Bug 1466933

Summary: Spam to API server is causing too many etcd writes
Product: OpenShift Container Platform Reporter: Derek Carr <decarr>
Component: NodeAssignee: Derek Carr <decarr>
Status: CLOSED ERRATA QA Contact: Mike Fiedler <mifiedle>
Severity: unspecified Docs Contact:
Priority: unspecified    
Version: 3.6.0CC: aos-bugs, eparis, jokerman, mifiedle, mmccomas, sross, xtian
Target Milestone: ---   
Target Release: 3.7.0   
Hardware: Unspecified   
OS: Unspecified   
Whiteboard:
Fixed In Version: Doc Type: Enhancement
Doc Text:
Feature: control event spam to masters Reason: internal controllers can send large numbers of events when an object is unable to reach its desired state. in large clusters, this can cause excessive writes to etcd. Result: event client has been updated to protect against spamming master components. objects have an initial event budget of 25 events with a refill rate of 1 event every 5 minutes. this controls traffic to the masters and reduces writes to etcd.
Story Points: ---
Clone Of:
: 1467022 (view as bug list) Environment:
Last Closed: 2017-11-28 21:59:33 UTC Type: Bug
Regression: --- Mount Type: ---
Documentation: --- CRM:
Verified Versions: Category: ---
oVirt Team: --- RHEL 7.3 requirements from Atomic Host:
Cloudforms Team: --- Target Upstream Version:
Bug Depends On:    
Bug Blocks: 1467022    

Description Derek Carr 2017-06-30 19:34:03 UTC
Description of problem:

A large cluster with either of the following:

1. a large amount of HPAs
2. a large amount of pods that are always unhealthy

is causing too many writes to the API server and inducing excessive snapshot of etcd.

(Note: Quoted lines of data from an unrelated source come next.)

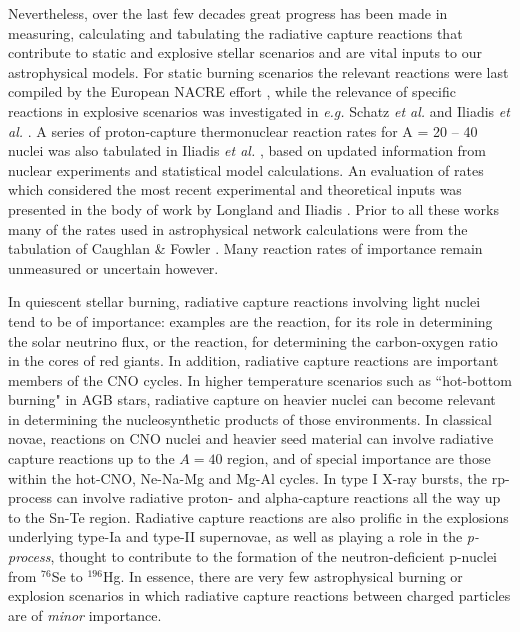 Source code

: Nevertheless, over the last few decades great progress has been made in measuring, calculating and tabulating the radiative capture reactions that contribute to static and explosive stellar scenarios and are vital inputs to our astrophysical models.  For static burning scenarios the relevant reactions were last compiled by the European NACRE effort \cite{angu99}, while the relevance of specific reactions in explosive scenarios was investigated in {\it e.g.} Schatz {\it et al.} \cite{scha98} and Iliadis {\it et al.} \cite{ilia02}. A series of proton-capture thermonuclear reaction rates for A = 20 -- 40 nuclei was also tabulated in Iliadis {\it et al.} \cite{ilia01}, based on updated information from nuclear experiments and statistical model calculations. 
An evaluation of rates which considered the most recent experimental and theoretical inputs was presented in the body of work by Longland and Iliadis \cite{Lon10,Ili10a,Ili10b,Ili10c}.
Prior to all these works many of the rates used in astrophysical network calculations were from the tabulation of Caughlan \& Fowler \cite{caug88}. Many reaction rates of importance remain unmeasured or uncertain however.

In quiescent stellar burning, radiative capture reactions involving light nuclei tend to be of importance: examples are the  reaction, for its role in determining the solar neutrino flux, or the  reaction, for determining the carbon-oxygen ratio in the cores of red giants. In addition, radiative capture reactions are important members of the CNO cycles. 
In higher temperature scenarios such as ``hot-bottom burning" in AGB stars, radiative capture on heavier nuclei can become relevant in determining the nucleosynthetic products of those environments. 
In classical novae, reactions on CNO nuclei and heavier seed material can involve radiative capture reactions up to the $A=40$ region, and of special importance are those within the hot-CNO, Ne-Na-Mg and Mg-Al cycles. In type I X-ray bursts, the rp-process can involve radiative proton- and alpha-capture reactions all the way up to the Sn-Te region. 
Radiative capture reactions are also prolific in the explosions underlying type-Ia and type-II supernovae, as well as playing a role in the {\em p-process}, thought to contribute to the formation of the neutron-deficient p-nuclei from  $^{76}$Se to $^{196}$Hg. In essence, there are very few astrophysical burning or explosion scenarios in which radiative capture reactions between charged particles are of {\em minor} importance.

Version-Release number of selected component (if applicable):
OCP 3.6.0

How reproducible:
Always

Steps to Reproduce:
See above

Actual results:
spam should be reduced to masters

Expected results:
HPA should only send status updates if status changes
Pods in perpetual failure status should not spam masters with events

Additional info:

Comment 1 Derek Carr 2017-06-30 20:28:27 UTC
Two fixes were identified:

https://github.com/openshift/origin/pull/14747

this sets a budget of events about an object.
per source+object event budget of 25 burst with refill of 1 every 5 minutes.
it will reduce the long tail of events sent about objects in perpetual failure states (pod in crash loop backoff, controllers denied by quota, etc.).

https://github.com/openshift/origin/pull/14529
HPA only sends status updates if status changes.

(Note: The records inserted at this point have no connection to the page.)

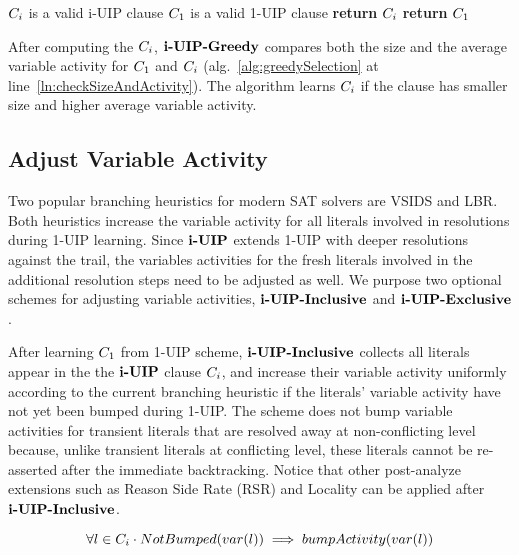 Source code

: \begin{algorithm}[t]
\caption{$\IUIPGreedy$}\label{alg:greedySelection}
\begin{algorithmic}[1]
\Require  $C_{i}$ is a valid i-UIP clause
\Require  $C_{1}$ is a valid 1-UIP clause
\Procedure{$\IUIPGreedy$}{$\iUIPClause, \oneUIPClause$} 
    \label{ln:checkSizeAndActivity}
    \State \textbf{return} $C_{i}$
\Else
    \State \textbf{return} $C_{1}$
\EndIf  \label{ln:cSizeCheck}
\EndProcedure
\end{algorithmic}
\end{algorithm}

After computing the $C_{i}$, $\IUIPGreedy$ compares both the size and the average variable activity for $C_{1}$ and $C_{i}$ (alg.~\ref{alg:greedySelection} at line~\ref{ln:checkSizeAndActivity}). The algorithm learns $C_{i}$ if the clause has smaller size and higher average variable activity. 

\subsection{Adjust Variable Activity} \label{sec: varajust}
Two popular branching heuristics for modern SAT solvers are VSIDS and LBR. Both heuristics increase 
the variable activity for all literals involved in resolutions during 1-UIP learning. Since $\textbf{i-UIP}$ extends 1-UIP with deeper resolutions against the trail, the variables activities for the fresh literals involved in the additional resolution steps need to be adjusted as well. We purpose two optional schemes for adjusting variable activities, $\textbf{i-UIP-Inclusive}$ and $\textbf{i-UIP-Exclusive}$. 

After learning $C_{1}$ from 1-UIP scheme, $\textbf{i-UIP-Inclusive}$ collects all literals appear  in the the $\textbf{i-UIP}$ clause $C_{i}$, and increase their variable activity uniformly according to the current branching heuristic if the literals' variable activity have not yet been bumped during 1-UIP. The scheme does not bump variable activities for transient literals that are resolved away at non-conflicting level because, unlike transient literals at conflicting level, these literals cannot be re-asserted after the immediate backtracking. Notice that other post-analyze extensions such as Reason Side Rate (RSR) and Locality\cite{} can be applied after $\textbf{i-UIP-Inclusive}$.

\[ \forall l \in  C_{i} \cdot NotBumped(var(l)) \implies  bumpActivity(var(l)) \]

Comment 2 Eric Paris 2017-07-01 20:14:14 UTC
I'm using this bz to track only 
https://github.com/openshift/origin/pull/14747

The HPA fix is tracked in 1467022

Comment 4 DeShuai Ma 2017-07-05 08:06:22 UTC
Hi Mike, help verify the bug, thanks.

Comment 5 Mike Fiedler 2017-07-06 21:01:00 UTC
Verified during an event storm caused by misconfigured DNS.  api servers were not getting unique PUTs for each event recorded by the kubelet.   v3.6.126.1

Comment 9 errata-xmlrpc 2017-11-28 21:59:33 UTC
Since the problem described in this bug report should be
resolved in a recent advisory, it has been closed with a
resolution of ERRATA.

For information on the advisory, and where to find the updated
files, follow the link below.

If the solution does not work for you, open a new bug report.

https://access.redhat.com/errata/RHSA-2017:3188